The town’s annual meeting, held Tuesday, April 15, was attended by nearly 40 people.
They voted 24-15 to increase the size of the town board from three to five member.
However, Dayton Town Chairman Chris Klein said the majority at this year’s annual meeting was insufficient to overturn a vote at a special meeting in 2007.
“I proposed a five-member board in 2003,” Klein said. “It was approved by an annual meeting, then rescinded at a special meeting a month later.”
Klein said the five-member board was again approved at the 2007 annual meeting.
At a special meeting held in November 2007, 85 Dayton residents voted in favor of a resolution to return to the three-member town board.
“You need to have a greater majority to reverse that decision,” Klein said.
“Where does it say that? Where does it say you have to come up with more people than you ever had before?” asked Jane Haasch, who made the motion for a five-member board.
According to Wisconsin Statute 60.10(2), “A resolution that is continuing remains in effect until rescinded at a subsequent town meeting by a number of electors equal to or greater than the number of electors who voted for the original resolution.”
Several town residents questioned Klein about the town’s purchase of a bucket truck for tree trimming.
“You can’t have just anybody who has not been trained operating that bucket truck,” said Rose Dorow.
Bob Van Epps noted that utility companies require at least two people work from a bucket truck.
“They’re trained intensely for years,” Van Epps said. “It’s not just a tremendous liability on the town, but on the taxpayers.”
Klein said town employees who operate the bucket truck receive training.
Haasch then asked if the electors could make a motion at the annual meeting to sell the bucket truck.

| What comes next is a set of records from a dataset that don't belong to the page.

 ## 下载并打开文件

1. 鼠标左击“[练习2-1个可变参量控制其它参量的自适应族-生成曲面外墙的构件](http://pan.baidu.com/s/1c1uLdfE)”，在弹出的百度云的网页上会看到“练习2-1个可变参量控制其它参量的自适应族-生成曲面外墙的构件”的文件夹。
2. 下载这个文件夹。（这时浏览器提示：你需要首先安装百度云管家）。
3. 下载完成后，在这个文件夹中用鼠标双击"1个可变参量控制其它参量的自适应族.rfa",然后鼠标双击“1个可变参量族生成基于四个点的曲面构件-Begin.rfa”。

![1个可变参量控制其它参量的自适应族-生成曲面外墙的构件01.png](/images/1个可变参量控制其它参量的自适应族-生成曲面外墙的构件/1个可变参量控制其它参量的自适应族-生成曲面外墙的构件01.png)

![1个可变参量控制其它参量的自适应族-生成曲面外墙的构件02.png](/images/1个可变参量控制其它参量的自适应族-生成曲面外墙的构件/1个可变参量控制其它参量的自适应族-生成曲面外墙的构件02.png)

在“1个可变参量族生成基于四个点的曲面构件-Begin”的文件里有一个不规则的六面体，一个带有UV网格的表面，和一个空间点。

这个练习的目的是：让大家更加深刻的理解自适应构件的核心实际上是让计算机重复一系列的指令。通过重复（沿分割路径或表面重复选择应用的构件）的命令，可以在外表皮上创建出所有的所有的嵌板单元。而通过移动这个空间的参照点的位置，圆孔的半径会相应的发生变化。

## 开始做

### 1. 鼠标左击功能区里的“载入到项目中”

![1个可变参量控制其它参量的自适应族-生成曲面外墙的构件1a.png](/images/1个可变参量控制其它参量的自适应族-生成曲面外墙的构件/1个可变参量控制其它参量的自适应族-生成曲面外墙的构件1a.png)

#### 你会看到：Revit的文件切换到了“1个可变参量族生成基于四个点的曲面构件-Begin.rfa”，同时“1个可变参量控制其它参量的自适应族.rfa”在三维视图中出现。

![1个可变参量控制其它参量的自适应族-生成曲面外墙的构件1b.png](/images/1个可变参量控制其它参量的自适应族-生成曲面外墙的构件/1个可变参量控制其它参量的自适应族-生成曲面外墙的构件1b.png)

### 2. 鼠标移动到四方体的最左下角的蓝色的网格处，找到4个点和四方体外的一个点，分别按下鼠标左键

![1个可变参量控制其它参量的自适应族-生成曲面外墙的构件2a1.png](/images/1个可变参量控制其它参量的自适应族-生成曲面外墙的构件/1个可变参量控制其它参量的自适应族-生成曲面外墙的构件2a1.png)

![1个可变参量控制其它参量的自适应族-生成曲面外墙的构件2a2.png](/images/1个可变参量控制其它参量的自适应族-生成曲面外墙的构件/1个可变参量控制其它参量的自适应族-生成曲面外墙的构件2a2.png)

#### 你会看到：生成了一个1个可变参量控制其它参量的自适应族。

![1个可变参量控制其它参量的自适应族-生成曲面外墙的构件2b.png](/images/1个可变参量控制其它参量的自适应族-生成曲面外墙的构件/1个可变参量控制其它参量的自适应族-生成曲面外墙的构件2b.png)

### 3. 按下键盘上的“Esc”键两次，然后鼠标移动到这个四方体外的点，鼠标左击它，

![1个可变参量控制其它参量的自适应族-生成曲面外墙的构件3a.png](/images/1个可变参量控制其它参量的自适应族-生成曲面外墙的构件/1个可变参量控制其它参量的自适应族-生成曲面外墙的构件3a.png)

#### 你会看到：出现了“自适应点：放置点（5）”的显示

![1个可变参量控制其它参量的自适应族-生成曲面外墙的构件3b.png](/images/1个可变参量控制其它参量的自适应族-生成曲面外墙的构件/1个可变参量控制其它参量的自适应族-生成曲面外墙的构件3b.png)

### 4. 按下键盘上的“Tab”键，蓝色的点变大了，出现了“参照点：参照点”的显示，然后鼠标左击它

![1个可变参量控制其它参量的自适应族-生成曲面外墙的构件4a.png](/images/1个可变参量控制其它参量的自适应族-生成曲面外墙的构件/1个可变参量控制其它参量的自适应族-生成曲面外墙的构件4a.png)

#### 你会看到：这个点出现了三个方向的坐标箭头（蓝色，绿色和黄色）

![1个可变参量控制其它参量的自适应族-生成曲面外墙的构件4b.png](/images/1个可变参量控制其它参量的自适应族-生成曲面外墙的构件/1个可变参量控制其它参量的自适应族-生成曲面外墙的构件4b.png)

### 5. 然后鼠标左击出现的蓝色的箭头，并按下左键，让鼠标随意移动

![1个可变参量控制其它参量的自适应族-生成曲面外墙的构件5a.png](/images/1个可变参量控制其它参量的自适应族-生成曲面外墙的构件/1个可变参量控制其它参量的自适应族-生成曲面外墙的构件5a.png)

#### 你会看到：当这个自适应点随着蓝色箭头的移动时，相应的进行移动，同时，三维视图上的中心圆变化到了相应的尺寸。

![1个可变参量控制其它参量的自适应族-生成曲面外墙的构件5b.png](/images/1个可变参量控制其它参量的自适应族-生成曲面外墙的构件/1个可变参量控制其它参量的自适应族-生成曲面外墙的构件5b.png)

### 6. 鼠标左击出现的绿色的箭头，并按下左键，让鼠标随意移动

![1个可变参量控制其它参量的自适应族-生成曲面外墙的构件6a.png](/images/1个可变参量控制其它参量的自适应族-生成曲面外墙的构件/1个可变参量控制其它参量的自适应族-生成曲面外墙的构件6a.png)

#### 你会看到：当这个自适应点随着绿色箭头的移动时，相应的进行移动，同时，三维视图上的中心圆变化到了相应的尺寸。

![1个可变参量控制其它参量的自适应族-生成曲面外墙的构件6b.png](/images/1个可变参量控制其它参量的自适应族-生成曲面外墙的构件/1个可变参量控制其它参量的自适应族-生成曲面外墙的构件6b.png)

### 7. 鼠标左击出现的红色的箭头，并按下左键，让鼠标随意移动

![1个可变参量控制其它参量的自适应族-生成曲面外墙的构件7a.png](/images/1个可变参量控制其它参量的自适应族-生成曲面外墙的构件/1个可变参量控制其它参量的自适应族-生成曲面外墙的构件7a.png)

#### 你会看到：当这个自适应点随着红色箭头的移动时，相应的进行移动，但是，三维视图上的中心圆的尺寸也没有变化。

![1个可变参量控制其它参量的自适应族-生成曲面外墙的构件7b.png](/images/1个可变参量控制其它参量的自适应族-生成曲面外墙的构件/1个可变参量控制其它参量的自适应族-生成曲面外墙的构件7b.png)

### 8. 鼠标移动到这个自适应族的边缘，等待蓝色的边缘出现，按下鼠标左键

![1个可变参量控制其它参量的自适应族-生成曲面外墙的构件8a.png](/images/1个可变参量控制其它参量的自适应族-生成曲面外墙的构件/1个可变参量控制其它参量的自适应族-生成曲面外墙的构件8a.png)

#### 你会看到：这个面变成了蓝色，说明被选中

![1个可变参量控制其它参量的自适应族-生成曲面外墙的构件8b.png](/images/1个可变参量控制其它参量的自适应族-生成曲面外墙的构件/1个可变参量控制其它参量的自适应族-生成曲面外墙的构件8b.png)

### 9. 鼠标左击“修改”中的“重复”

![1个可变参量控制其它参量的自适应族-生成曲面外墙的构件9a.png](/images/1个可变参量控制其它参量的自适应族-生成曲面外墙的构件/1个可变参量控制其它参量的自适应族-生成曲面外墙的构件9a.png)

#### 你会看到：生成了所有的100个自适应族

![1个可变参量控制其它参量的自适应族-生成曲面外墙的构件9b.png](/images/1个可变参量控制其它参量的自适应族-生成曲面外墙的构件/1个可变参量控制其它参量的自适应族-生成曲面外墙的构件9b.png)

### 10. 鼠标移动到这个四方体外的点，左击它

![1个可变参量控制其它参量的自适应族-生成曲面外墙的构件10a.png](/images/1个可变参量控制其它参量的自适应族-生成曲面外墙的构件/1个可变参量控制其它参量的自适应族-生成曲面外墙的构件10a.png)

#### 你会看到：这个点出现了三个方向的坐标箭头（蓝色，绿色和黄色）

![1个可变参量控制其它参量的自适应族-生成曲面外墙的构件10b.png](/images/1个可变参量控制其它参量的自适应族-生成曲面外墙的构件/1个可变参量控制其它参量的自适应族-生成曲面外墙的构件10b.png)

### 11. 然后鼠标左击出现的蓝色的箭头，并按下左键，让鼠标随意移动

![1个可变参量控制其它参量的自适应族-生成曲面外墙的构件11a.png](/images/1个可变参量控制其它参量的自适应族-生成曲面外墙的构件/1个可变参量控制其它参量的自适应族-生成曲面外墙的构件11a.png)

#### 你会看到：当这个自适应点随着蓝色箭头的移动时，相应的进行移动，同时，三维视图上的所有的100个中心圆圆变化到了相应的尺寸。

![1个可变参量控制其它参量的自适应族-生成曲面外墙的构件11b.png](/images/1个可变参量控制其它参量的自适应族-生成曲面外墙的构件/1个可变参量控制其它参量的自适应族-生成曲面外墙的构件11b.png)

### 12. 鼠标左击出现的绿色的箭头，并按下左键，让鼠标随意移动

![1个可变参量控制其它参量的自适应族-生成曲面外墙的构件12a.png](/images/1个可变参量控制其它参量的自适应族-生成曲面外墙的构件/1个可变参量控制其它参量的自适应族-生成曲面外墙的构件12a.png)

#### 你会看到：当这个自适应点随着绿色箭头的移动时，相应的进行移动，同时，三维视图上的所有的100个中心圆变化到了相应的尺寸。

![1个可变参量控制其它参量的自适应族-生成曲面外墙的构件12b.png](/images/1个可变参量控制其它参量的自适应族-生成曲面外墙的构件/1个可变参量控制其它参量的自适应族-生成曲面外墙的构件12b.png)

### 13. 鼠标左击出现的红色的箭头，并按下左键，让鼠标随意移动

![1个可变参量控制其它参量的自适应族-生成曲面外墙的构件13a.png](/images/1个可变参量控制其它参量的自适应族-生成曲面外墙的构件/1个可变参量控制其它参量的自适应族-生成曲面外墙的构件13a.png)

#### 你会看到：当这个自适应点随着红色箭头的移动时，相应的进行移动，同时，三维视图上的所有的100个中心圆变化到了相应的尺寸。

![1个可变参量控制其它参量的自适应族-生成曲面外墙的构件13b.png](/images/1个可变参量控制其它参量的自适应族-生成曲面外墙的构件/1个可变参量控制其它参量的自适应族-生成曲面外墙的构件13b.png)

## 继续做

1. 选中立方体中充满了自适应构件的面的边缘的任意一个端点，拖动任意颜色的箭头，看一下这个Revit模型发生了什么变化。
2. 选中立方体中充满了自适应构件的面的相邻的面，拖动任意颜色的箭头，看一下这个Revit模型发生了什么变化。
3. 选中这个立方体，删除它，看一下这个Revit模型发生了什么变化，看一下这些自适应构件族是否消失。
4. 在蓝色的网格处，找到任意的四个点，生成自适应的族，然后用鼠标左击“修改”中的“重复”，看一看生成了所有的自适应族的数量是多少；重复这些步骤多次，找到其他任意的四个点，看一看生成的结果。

Klein responded that selling a piece of town property did not fall within the authority of the annual meeting.
A citizen in the audience said state statutes specifically gives electors the right to authorize the selling of town property.
Klein said the statute says, “real property,” which means real estate.
In discussing the annual report on the town’s finances, Klein said Dayton had a $105,000 surplus in 2013.
“The town tries to spend its money wisely,” Klein said.
He described roads and bridges as investments that will last many decades.
Klein also noted his role in obtaining state grants to help cover the costs of Dayton’s infrastructure investments. Over the years, Dayton has saved hundreds of thousands of dollars due to grants.
He said the pursuit of grants requires a long-term commitment.